Assignment: Please tally every line in the listing below where the word "pluginSlug" appears, then give the number and nothing more.

Data under study:
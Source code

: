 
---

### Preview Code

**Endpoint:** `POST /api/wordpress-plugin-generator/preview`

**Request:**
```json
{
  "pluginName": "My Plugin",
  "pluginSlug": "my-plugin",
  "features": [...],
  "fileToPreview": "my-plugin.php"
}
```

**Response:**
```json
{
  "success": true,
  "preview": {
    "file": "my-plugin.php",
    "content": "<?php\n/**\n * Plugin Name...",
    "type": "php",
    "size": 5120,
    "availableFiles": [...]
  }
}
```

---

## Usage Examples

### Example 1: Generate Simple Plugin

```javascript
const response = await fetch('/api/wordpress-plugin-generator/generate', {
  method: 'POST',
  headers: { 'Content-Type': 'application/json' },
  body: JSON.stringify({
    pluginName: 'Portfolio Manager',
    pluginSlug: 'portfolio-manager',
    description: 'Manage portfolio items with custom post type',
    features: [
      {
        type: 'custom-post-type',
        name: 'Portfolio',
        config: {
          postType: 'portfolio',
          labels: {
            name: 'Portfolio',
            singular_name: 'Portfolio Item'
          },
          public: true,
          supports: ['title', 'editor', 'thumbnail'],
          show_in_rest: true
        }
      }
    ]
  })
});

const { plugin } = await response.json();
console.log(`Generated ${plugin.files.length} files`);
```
---
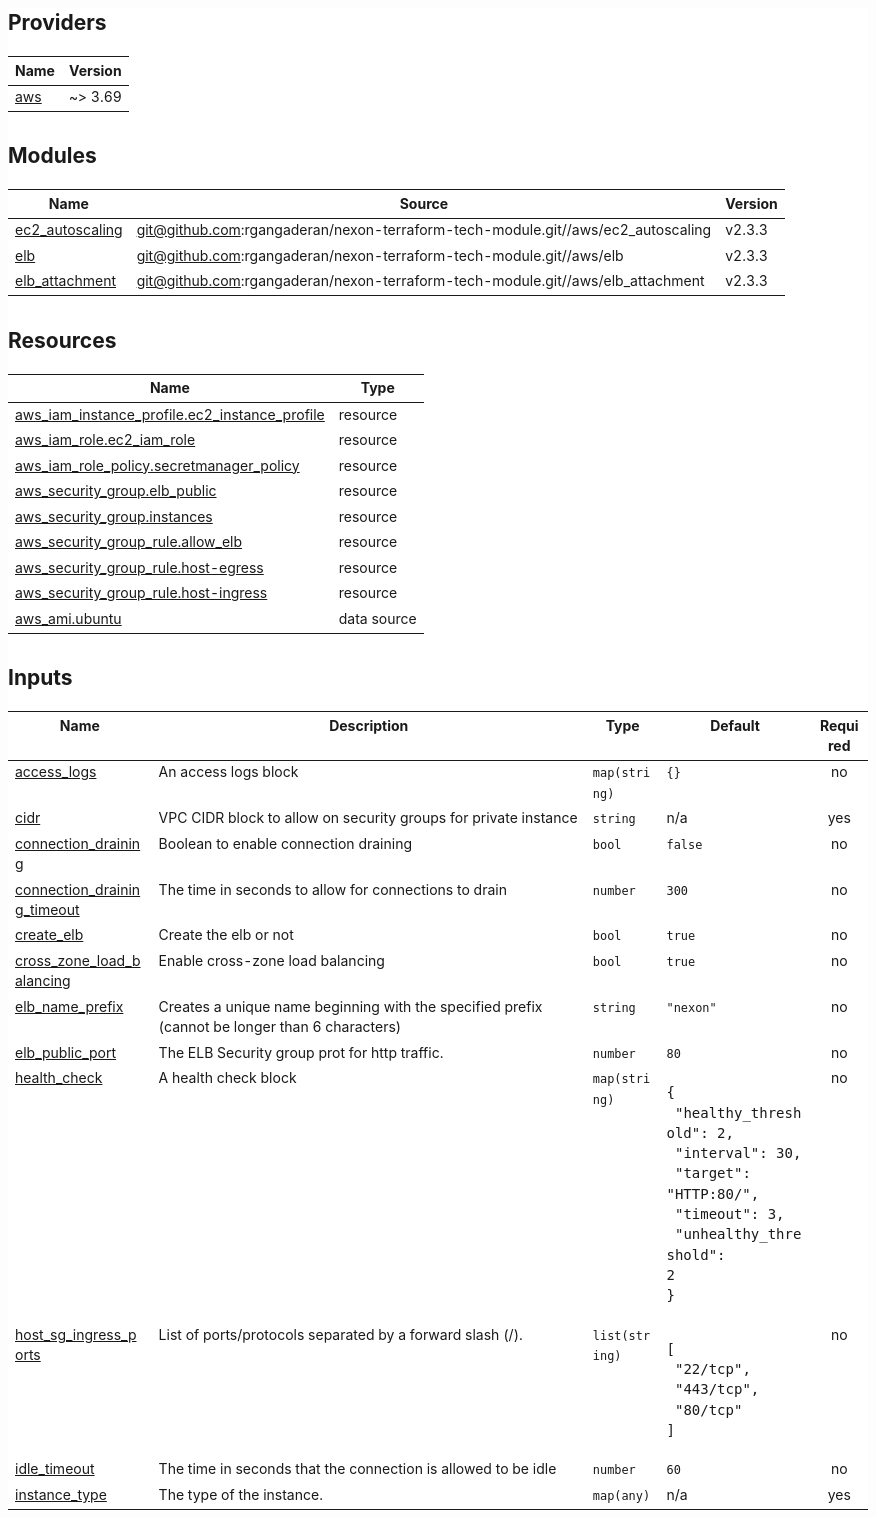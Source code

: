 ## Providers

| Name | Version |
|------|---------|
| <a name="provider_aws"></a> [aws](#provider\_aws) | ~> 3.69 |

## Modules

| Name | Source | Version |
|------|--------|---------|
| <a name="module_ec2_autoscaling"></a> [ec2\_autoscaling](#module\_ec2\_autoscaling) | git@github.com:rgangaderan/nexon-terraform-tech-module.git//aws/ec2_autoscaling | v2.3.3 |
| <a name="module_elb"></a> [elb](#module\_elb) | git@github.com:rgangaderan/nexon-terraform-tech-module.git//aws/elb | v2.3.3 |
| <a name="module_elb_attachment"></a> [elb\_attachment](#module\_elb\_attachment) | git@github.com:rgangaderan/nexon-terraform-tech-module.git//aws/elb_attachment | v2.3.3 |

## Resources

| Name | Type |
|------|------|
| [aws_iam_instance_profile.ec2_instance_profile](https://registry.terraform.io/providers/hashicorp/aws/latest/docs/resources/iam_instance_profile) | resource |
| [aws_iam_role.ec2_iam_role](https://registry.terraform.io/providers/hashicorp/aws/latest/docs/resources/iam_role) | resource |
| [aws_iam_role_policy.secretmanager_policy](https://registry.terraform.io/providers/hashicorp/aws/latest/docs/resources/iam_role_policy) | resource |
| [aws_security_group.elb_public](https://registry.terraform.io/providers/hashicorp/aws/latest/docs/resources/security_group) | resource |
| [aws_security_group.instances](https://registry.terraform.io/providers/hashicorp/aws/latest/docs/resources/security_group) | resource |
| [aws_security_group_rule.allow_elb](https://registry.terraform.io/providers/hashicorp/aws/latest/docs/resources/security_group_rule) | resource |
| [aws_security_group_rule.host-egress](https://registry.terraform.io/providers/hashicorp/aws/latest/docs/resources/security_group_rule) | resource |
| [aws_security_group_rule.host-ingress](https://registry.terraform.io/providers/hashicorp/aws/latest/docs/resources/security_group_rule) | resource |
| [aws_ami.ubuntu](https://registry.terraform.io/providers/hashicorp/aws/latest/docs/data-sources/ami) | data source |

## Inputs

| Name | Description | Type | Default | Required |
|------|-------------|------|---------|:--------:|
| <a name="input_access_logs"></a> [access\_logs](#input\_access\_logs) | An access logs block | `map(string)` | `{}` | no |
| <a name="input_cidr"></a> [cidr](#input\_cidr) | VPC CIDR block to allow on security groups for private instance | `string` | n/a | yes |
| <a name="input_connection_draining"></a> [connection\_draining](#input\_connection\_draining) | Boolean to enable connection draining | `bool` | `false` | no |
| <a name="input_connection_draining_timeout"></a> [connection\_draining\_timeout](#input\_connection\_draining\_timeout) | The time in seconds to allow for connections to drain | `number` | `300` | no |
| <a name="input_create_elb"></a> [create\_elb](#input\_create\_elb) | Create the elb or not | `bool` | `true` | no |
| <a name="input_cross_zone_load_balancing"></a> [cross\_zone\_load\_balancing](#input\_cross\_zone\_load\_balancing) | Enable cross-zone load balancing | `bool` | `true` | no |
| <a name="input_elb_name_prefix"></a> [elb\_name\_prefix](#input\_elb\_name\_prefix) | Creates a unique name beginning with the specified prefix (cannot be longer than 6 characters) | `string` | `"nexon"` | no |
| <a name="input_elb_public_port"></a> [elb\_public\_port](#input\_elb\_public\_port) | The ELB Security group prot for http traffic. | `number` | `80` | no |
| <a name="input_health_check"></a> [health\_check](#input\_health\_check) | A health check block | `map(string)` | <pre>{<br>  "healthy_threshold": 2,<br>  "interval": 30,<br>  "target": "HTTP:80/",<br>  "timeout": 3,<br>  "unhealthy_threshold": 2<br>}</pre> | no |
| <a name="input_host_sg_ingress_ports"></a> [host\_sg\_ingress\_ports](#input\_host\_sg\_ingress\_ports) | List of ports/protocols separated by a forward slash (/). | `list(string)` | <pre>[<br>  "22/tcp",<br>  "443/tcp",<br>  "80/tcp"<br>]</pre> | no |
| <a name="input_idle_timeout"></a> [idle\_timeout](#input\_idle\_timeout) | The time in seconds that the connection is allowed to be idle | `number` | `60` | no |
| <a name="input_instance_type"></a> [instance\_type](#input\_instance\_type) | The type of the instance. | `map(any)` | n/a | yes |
* * *
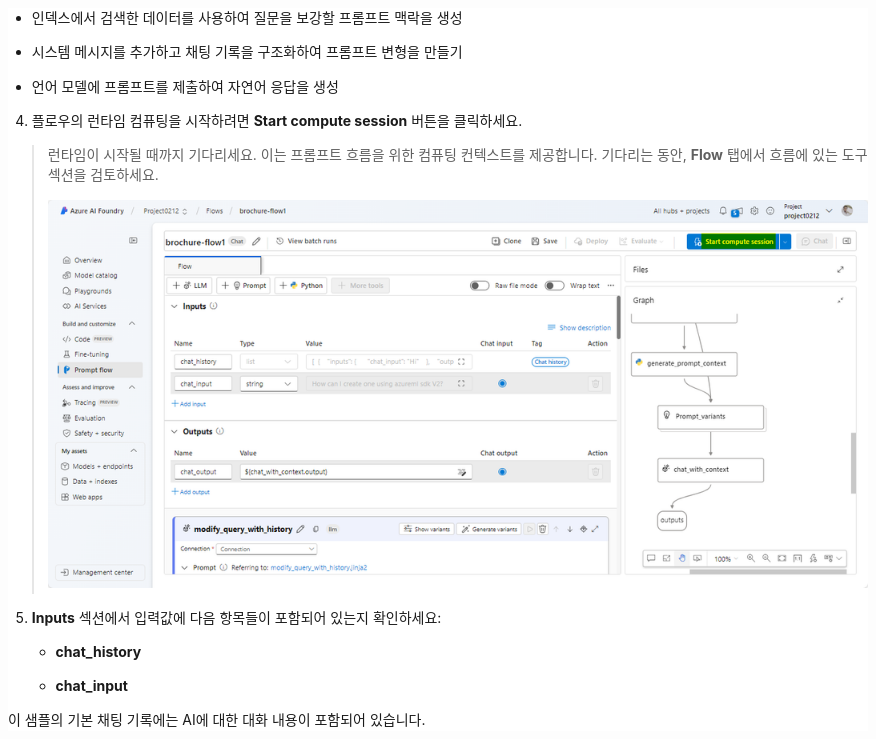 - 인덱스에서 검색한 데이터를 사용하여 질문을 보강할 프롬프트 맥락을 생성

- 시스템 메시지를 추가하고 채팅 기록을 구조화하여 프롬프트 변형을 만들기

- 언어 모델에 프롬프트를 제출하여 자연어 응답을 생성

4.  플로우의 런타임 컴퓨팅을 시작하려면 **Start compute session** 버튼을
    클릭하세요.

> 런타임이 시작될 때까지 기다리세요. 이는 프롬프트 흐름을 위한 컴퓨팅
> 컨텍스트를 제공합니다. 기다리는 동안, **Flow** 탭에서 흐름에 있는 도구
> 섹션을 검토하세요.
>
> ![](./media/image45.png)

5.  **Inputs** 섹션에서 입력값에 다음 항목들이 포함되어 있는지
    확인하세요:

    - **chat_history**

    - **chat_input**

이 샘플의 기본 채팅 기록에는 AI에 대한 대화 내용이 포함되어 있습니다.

Exercise output: 2